Material for this task –
=== Begin Enclosure ===

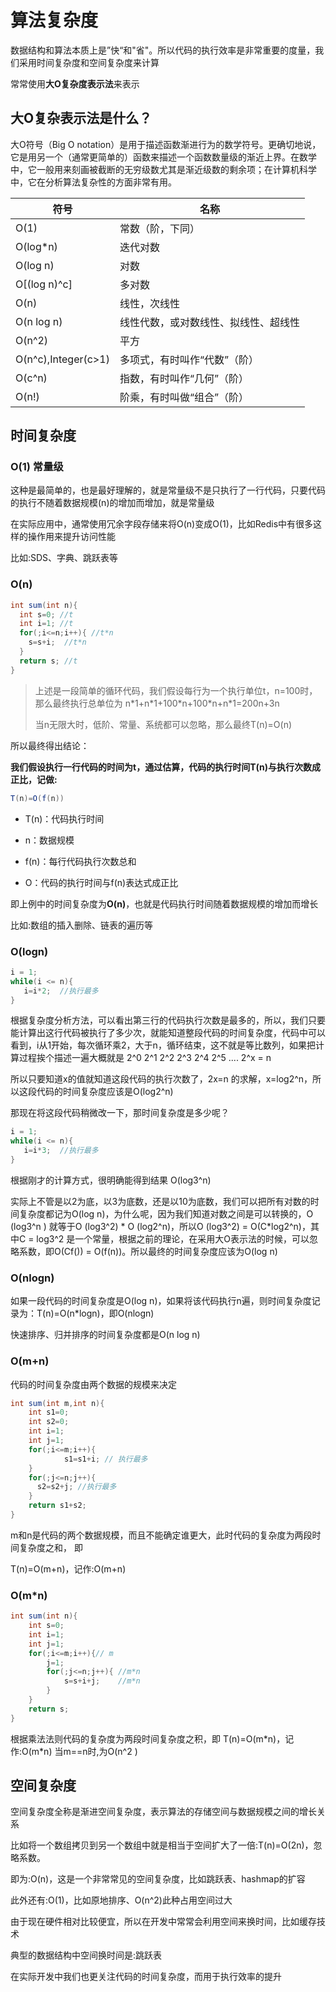 # 算法复杂度

数据结构和算法本质上是”快“和"省"。所以代码的执行效率是非常重要的度量，我们采用时间复杂度和空间复杂度来计算

常常使用**大O复杂度表示法**来表示

## 大O复杂表示法是什么？

大O符号（Big O notation）是用于描述函数渐进行为的数学符号。更确切地说，它是用另一个（通常更简单的）函数来描述一个函数数量级的渐近上界。在数学中，它一般用来刻画被截断的无穷级数尤其是渐近级数的剩余项；在计算机科学中，它在分析算法复杂性的方面非常有用。

| 符号                | 名称                                 |
| ------------------- | ------------------------------------ |
| O(1)                | 常数（阶，下同）                     |
| O(log*n)            | 迭代对数                             |
| O(log n)            | 对数                                 |
| O[(log n)^c]        | 多对数                               |
| O(n)                | 线性，次线性                         |
| O(n log n)          | 线性代数，或对数线性、拟线性、超线性 |
| O(n^2)              | 平方                                 |
| O(n^c),Integer(c>1) | 多项式，有时叫作“代数”（阶）         |
| O(c^n)              | 指数，有时叫作“几何”（阶）           |
| O(n!)               | 阶乘，有时叫做“组合”（阶）           |

## 时间复杂度

### O(1) 常量级

这种是最简单的，也是最好理解的，就是常量级不是只执行了一行代码，只要代码的执行不随着数据规模(n)的增加而增加，就是常量级

在实际应用中，通常使用冗余字段存储来将O(n)变成O(1)，比如Redis中有很多这样的操作用来提升访问性能

比如:SDS、字典、跳跃表等

### O(n)

```java
int sum(int n){
  int s=0; //t
  int i=1; //t
  for(;i<=n;i++){ //t*n
    s=s+i;  //t*n
  }
  return s; //t
}
```

> 上述是一段简单的循环代码，我们假设每行为一个执行单位t，n=100时，那么最终执行总单位为 n\*1+n\*1+100\*n+100\*n+n*1=200n+3n
>
> 当n无限大时，低阶、常量、系统都可以忽略，那么最终T(n)=O(n)

所以最终得出结论：

**我们假设执行一行代码的时间为t，通过估算，代码的执行时间T(n)与执行次数成正比，记做:**

```java
T(n)=O(f(n))
```

* T(n)：代码执行时间

* n：数据规模
* f(n)：每行代码执行次数总和
* O：代码的执行时间与f(n)表达式成正比

即上例中的时间复杂度为**O(n)**，也就是代码执行时间随着数据规模的增加而增长

比如:数组的插入删除、链表的遍历等



### O(logn)

```java
i = 1;
while(i <= n){
   i=i*2;  //执行最多 
}
```

根据复杂度分析方法，可以看出第三行的代码执行次数是最多的，所以，我们只要能计算出这行代码被执行了多少次，就能知道整段代码的时间复杂度，代码中可以看到，i从1开始，每次循环乘2，大于n，循环结束，这不就是等比数列，如果把计算过程挨个描述一遍大概就是 2^0	2^1	2^2	2^3	2^4	2^5 ....	2^x = n

所以只要知道x的值就知道这段代码的执行次数了，2x=n 的求解，x=log2^n，所以这段代码的时间复杂度应该是O(log2^n)

那现在将这段代码稍微改一下，那时间复杂度是多少呢？

```java
i = 1;
while(i <= n){
   i=i*3;  //执行最多 
}
```

根据刚才的计算方式，很明确能得到结果 O(log3^n)

实际上不管是以2为底，以3为底数，还是以10为底数，我们可以把所有对数的时间复杂度都记为O(log n)，为什么呢，因为我们知道对数之间是可以转换的，O (log3^n ) 就等于O (log3^2) \* O (log2^n)，所以O (log3^2) = O(C*log2^n)，其中C = log3^2 是一个常量，根据之前的理论，在采用大O表示法的时候，可以忽略系数，即O(Cf()) = O(f(n))。所以最终的时间复杂度应该为O(log n)

### O(nlogn)

如果一段代码的时间复杂度是O(log n)，如果将该代码执行n遍，则时间复杂度记录为：T(n)=O(n*logn)，即O(nlogn) 

快速排序、归并排序的时间复杂度都是O(n log n)

### O(m+n)

代码的时间复杂度由两个数据的规模来决定

```java
int sum(int m,int n){
    int s1=0;
    int s2=0;
    int i=1;
    int j=1;
    for(;i<=m;i++){
			s1=s1+i; // 执行最多 
    }
    for(;j<=n;j++){ 
      s2=s2+j; //执行最多
    }
    return s1+s2;
}
```

m和n是代码的两个数据规模，而且不能确定谁更大，此时代码的复杂度为两段时间复杂度之和， 即

T(n)=O(m+n)，记作:O(m+n)

### **O(m\*n)**

```java
int sum(int n){
    int s=0;
    int i=1;
    int j=1;
    for(;i<=m;i++){// m
        j=1;
        for(;j<=n;j++){ //m*n
            s=s+i+j;    //m*n
        }
	}
	return s; 
}
```

根据乘法法则代码的复杂度为两段时间复杂度之积，即 T(n)=O(m\*n)，记作:O(m\*n)
 当m==n时,为O(n^2 )

## 空间复杂度

空间复杂度全称是渐进空间复杂度，表示算法的存储空间与数据规模之间的增长关系

比如将一个数组拷贝到另一个数组中就是相当于空间扩大了一倍:T(n)=O(2n)，忽略系数。

即为:O(n)，这是一个非常常见的空间复杂度，比如跳跃表、hashmap的扩容 

此外还有:O(1)，比如原地排序、O(n^2)此种占用空间过大

由于现在硬件相对比较便宜，所以在开发中常常会利用空间来换时间，比如缓存技术

典型的数据结构中空间换时间是:跳跃表 

在实际开发中我们也更关注代码的时间复杂度，而用于执行效率的提升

=== End Enclosure ===

Work to complete –
Across the listing above, state how many lines include the word "执行最多", with nothing but the number in reply.

Response to this exercise –
4